United States of America, Appellee, v. George Smith, Appellant, 310 F.2d 121 (4th Cir. 1962)

Annotate this Case
US Court of Appeals for the Fourth Circuit - 310 F.2d 121 (4th Cir. 1962) Argued November 7, 1962
Decided November 9, 1962

George Smith, pro se, on brief.

Roy G. Hall, Jr., Asst. U. S. Atty. (William H. Murdock, U. S. Atty., on brief), for appellee.

Before SOBELOFF, Chief Judge, and HAYNSWORTH and BOREMAN, Circuit Judges.


This defendant appeals from his conviction for interstate transportation, with intent to defraud, of a forged money order. He complains that a transcript of the testimony obtained by him from the court reporter did not contain a report of the arraignment proceedings. He does not deny that he was properly arraigned a few days before the trial, as the docket entries show, that he was then represented by counsel of his own choice, that he entered a plea of not guilty and executed a waiver of a jury trial. Of course, he does not deny that a full trial was had upon his plea of not guilty. He does not complain of any defect or imperfection in the arraignment proceedings. His only complaint is that the reporter did not transcribe and send to him a copy of the report of the arraignment along with the transcript of the trial proceedings.

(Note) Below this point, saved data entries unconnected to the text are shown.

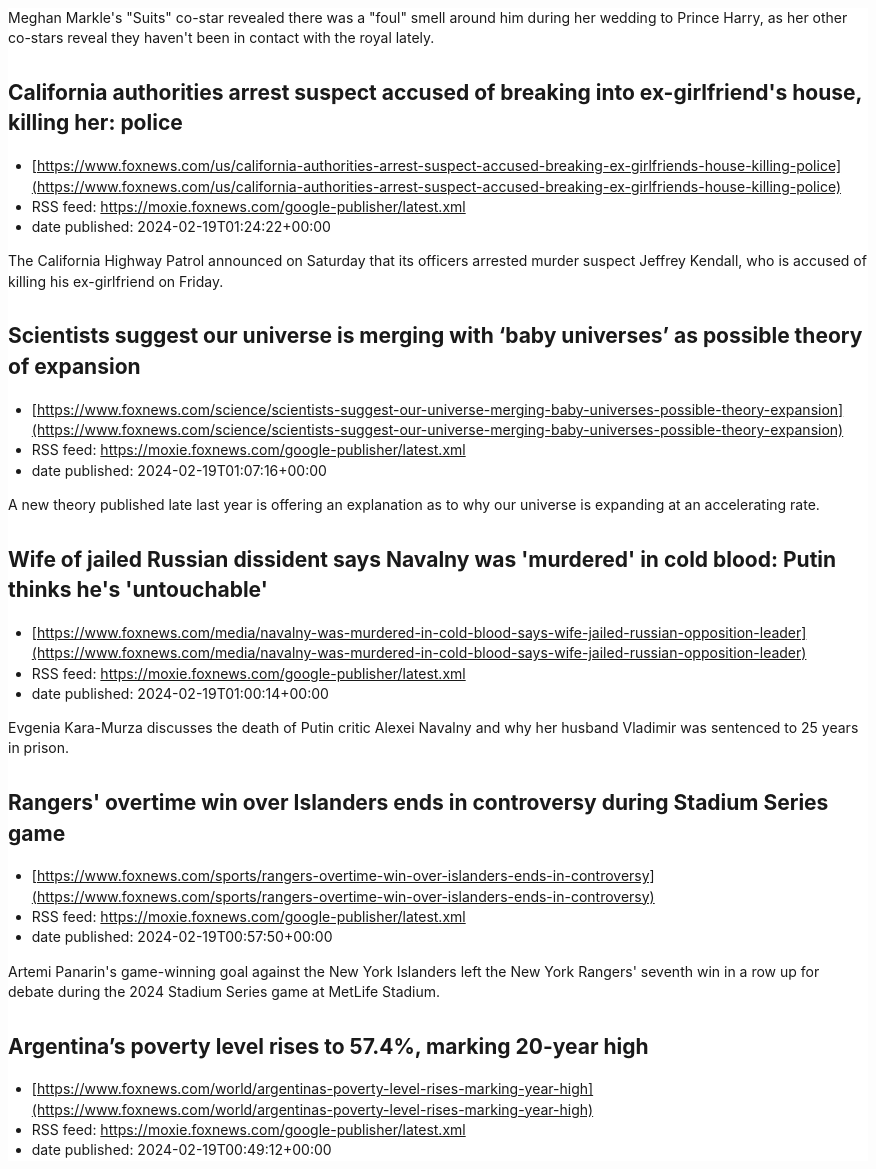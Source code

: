 Meghan Markle&apos;s &quot;Suits&quot; co-star revealed there was a &quot;foul&quot; smell around him during her wedding to Prince Harry, as her other co-stars reveal they haven&apos;t been in contact with the royal lately.

## California authorities arrest suspect accused of breaking into ex-girlfriend's house, killing her: police
 - [https://www.foxnews.com/us/california-authorities-arrest-suspect-accused-breaking-ex-girlfriends-house-killing-police](https://www.foxnews.com/us/california-authorities-arrest-suspect-accused-breaking-ex-girlfriends-house-killing-police)
 - RSS feed: https://moxie.foxnews.com/google-publisher/latest.xml
 - date published: 2024-02-19T01:24:22+00:00

The California Highway Patrol announced on Saturday that its officers arrested murder suspect Jeffrey Kendall, who is accused of killing his ex-girlfriend on Friday.

## Scientists suggest our universe is merging with ‘baby universes’ as possible theory of expansion
 - [https://www.foxnews.com/science/scientists-suggest-our-universe-merging-baby-universes-possible-theory-expansion](https://www.foxnews.com/science/scientists-suggest-our-universe-merging-baby-universes-possible-theory-expansion)
 - RSS feed: https://moxie.foxnews.com/google-publisher/latest.xml
 - date published: 2024-02-19T01:07:16+00:00

A new theory published late last year is offering an explanation as to why our universe is expanding at an accelerating rate.

## Wife of jailed Russian dissident says Navalny was 'murdered' in cold blood: Putin thinks he's 'untouchable'
 - [https://www.foxnews.com/media/navalny-was-murdered-in-cold-blood-says-wife-jailed-russian-opposition-leader](https://www.foxnews.com/media/navalny-was-murdered-in-cold-blood-says-wife-jailed-russian-opposition-leader)
 - RSS feed: https://moxie.foxnews.com/google-publisher/latest.xml
 - date published: 2024-02-19T01:00:14+00:00

Evgenia Kara-Murza discusses the death of Putin critic Alexei Navalny and why her husband Vladimir was sentenced to 25 years in prison.

## Rangers' overtime win over Islanders ends in controversy during Stadium Series game
 - [https://www.foxnews.com/sports/rangers-overtime-win-over-islanders-ends-in-controversy](https://www.foxnews.com/sports/rangers-overtime-win-over-islanders-ends-in-controversy)
 - RSS feed: https://moxie.foxnews.com/google-publisher/latest.xml
 - date published: 2024-02-19T00:57:50+00:00

Artemi Panarin&apos;s game-winning goal against the New York Islanders left the New York Rangers&apos; seventh win in a row up for debate during the 2024 Stadium Series game at MetLife Stadium.

## Argentina’s poverty level rises to 57.4%, marking 20-year high
 - [https://www.foxnews.com/world/argentinas-poverty-level-rises-marking-year-high](https://www.foxnews.com/world/argentinas-poverty-level-rises-marking-year-high)
 - RSS feed: https://moxie.foxnews.com/google-publisher/latest.xml
 - date published: 2024-02-19T00:49:12+00:00
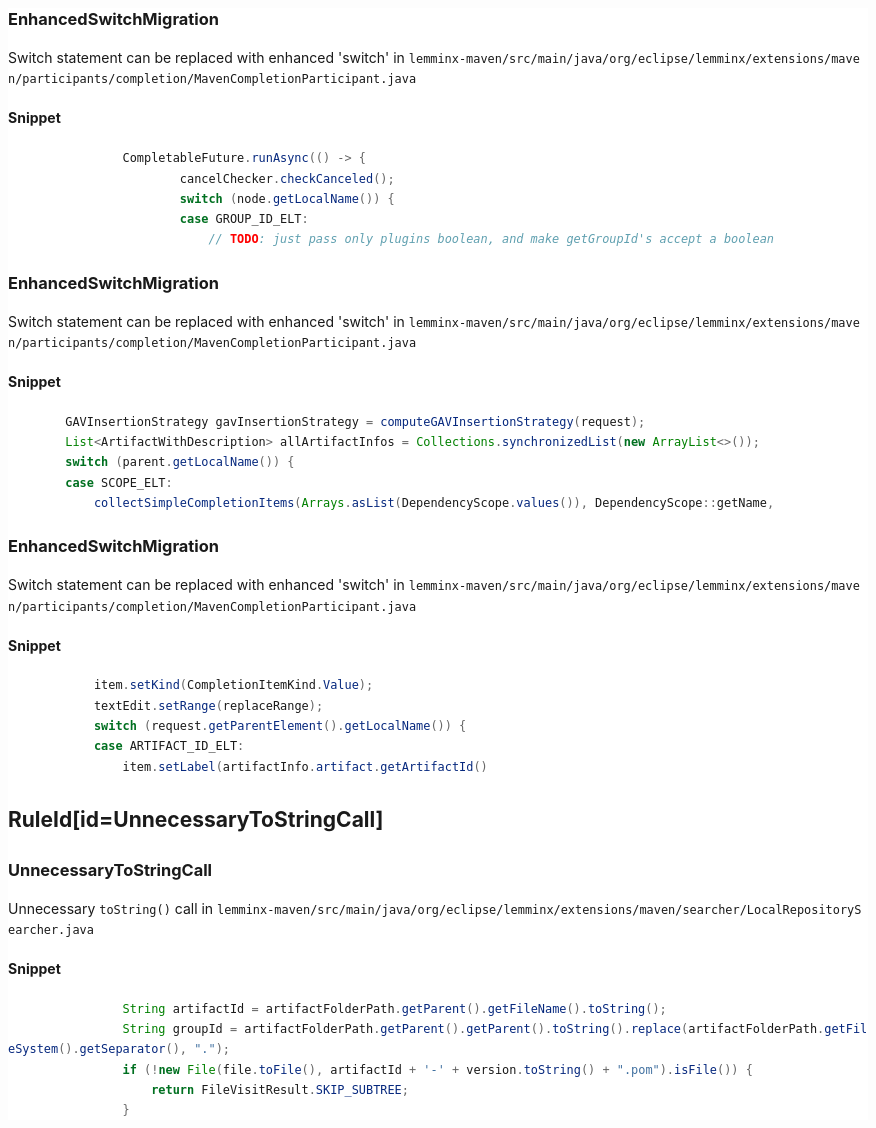 ### EnhancedSwitchMigration
Switch statement can be replaced with enhanced 'switch'
in `lemminx-maven/src/main/java/org/eclipse/lemminx/extensions/maven/participants/completion/MavenCompletionParticipant.java`
#### Snippet
```java
				CompletableFuture.runAsync(() -> {
						cancelChecker.checkCanceled();
						switch (node.getLocalName()) {
						case GROUP_ID_ELT:
							// TODO: just pass only plugins boolean, and make getGroupId's accept a boolean
```

### EnhancedSwitchMigration
Switch statement can be replaced with enhanced 'switch'
in `lemminx-maven/src/main/java/org/eclipse/lemminx/extensions/maven/participants/completion/MavenCompletionParticipant.java`
#### Snippet
```java
		GAVInsertionStrategy gavInsertionStrategy = computeGAVInsertionStrategy(request);
		List<ArtifactWithDescription> allArtifactInfos = Collections.synchronizedList(new ArrayList<>());
		switch (parent.getLocalName()) {
		case SCOPE_ELT:
			collectSimpleCompletionItems(Arrays.asList(DependencyScope.values()), DependencyScope::getName,
```

### EnhancedSwitchMigration
Switch statement can be replaced with enhanced 'switch'
in `lemminx-maven/src/main/java/org/eclipse/lemminx/extensions/maven/participants/completion/MavenCompletionParticipant.java`
#### Snippet
```java
			item.setKind(CompletionItemKind.Value);
			textEdit.setRange(replaceRange);
			switch (request.getParentElement().getLocalName()) {
			case ARTIFACT_ID_ELT:
				item.setLabel(artifactInfo.artifact.getArtifactId()
```

## RuleId[id=UnnecessaryToStringCall]
### UnnecessaryToStringCall
Unnecessary `toString()` call
in `lemminx-maven/src/main/java/org/eclipse/lemminx/extensions/maven/searcher/LocalRepositorySearcher.java`
#### Snippet
```java
				String artifactId = artifactFolderPath.getParent().getFileName().toString();
				String groupId = artifactFolderPath.getParent().getParent().toString().replace(artifactFolderPath.getFileSystem().getSeparator(), ".");
				if (!new File(file.toFile(), artifactId + '-' + version.toString() + ".pom").isFile()) {
					return FileVisitResult.SKIP_SUBTREE;
				}
```
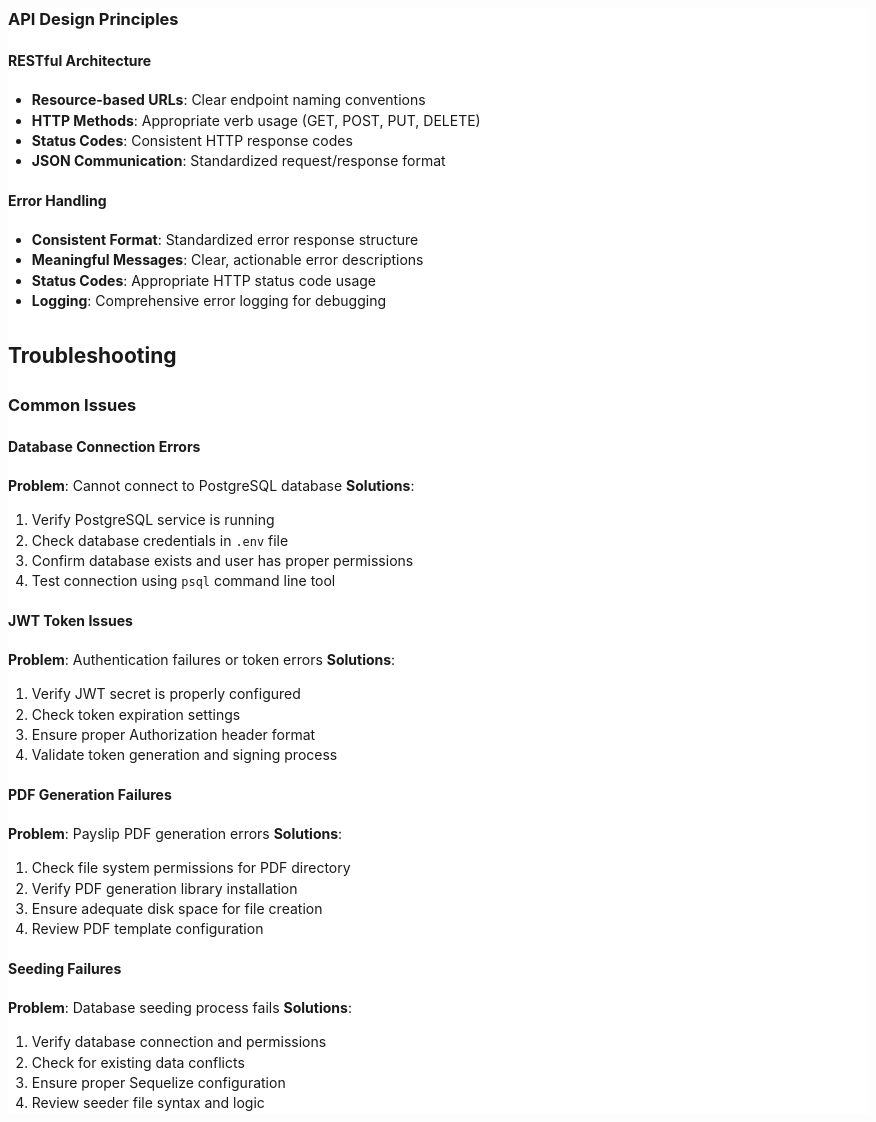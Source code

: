 ### API Design Principles

#### RESTful Architecture
- **Resource-based URLs**: Clear endpoint naming conventions
- **HTTP Methods**: Appropriate verb usage (GET, POST, PUT, DELETE)
- **Status Codes**: Consistent HTTP response codes
- **JSON Communication**: Standardized request/response format

#### Error Handling
- **Consistent Format**: Standardized error response structure
- **Meaningful Messages**: Clear, actionable error descriptions
- **Status Codes**: Appropriate HTTP status code usage
- **Logging**: Comprehensive error logging for debugging

## Troubleshooting

### Common Issues

#### Database Connection Errors
**Problem**: Cannot connect to PostgreSQL database
**Solutions**:
1. Verify PostgreSQL service is running
2. Check database credentials in `.env` file
3. Confirm database exists and user has proper permissions
4. Test connection using `psql` command line tool

#### JWT Token Issues
**Problem**: Authentication failures or token errors
**Solutions**:
1. Verify JWT secret is properly configured
2. Check token expiration settings
3. Ensure proper Authorization header format
4. Validate token generation and signing process

#### PDF Generation Failures
**Problem**: Payslip PDF generation errors
**Solutions**:
1. Check file system permissions for PDF directory
2. Verify PDF generation library installation
3. Ensure adequate disk space for file creation
4. Review PDF template configuration

#### Seeding Failures
**Problem**: Database seeding process fails
**Solutions**:
1. Verify database connection and permissions
2. Check for existing data conflicts
3. Ensure proper Sequelize configuration
4. Review seeder file syntax and logic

If the defendant wished a transcript of the proceedings at the time of the arraignment, he was entitled to it and may yet receive it if he requests it of the court reporter or of the District Court. Without any claim that he had made any effort to obtain it, the fact that he has not received it furnishes no basis of appeal.

The defendant complains that he was denied an opportunity to obtain witnesses in his behalf, but he supports the bald contention with no allegations of fact. It appears that he sought and obtained a writ of habeas corpus ad testificandum for a federal prisoner, one Jones, who was brought to the trial court and who testified for the defendant. The defendant sought no other process and does not now suggest that there is any other witness who could have been of assistance to him in his defense. There is, therefore, no basis for his complaint on this score.

Finally, the defendant questions the sufficiency of the evidence to support the conviction. The defendant's witness, Jones, testified that he was the one who possessed and cashed the forged money orders and that, while the defendant accompanied him, the defendant was not a direct participant in the transportation or negotiation of the money orders. However, there was positive testimony on behalf of the United States that both Jones and the defendant negotiated forged money orders. The identification of the defendant as one of the negotiators was quite sufficient to support the finding that he was a participant in the crimes rather than a passive associate of the active criminals.

We find no merit in the defendant's contentions.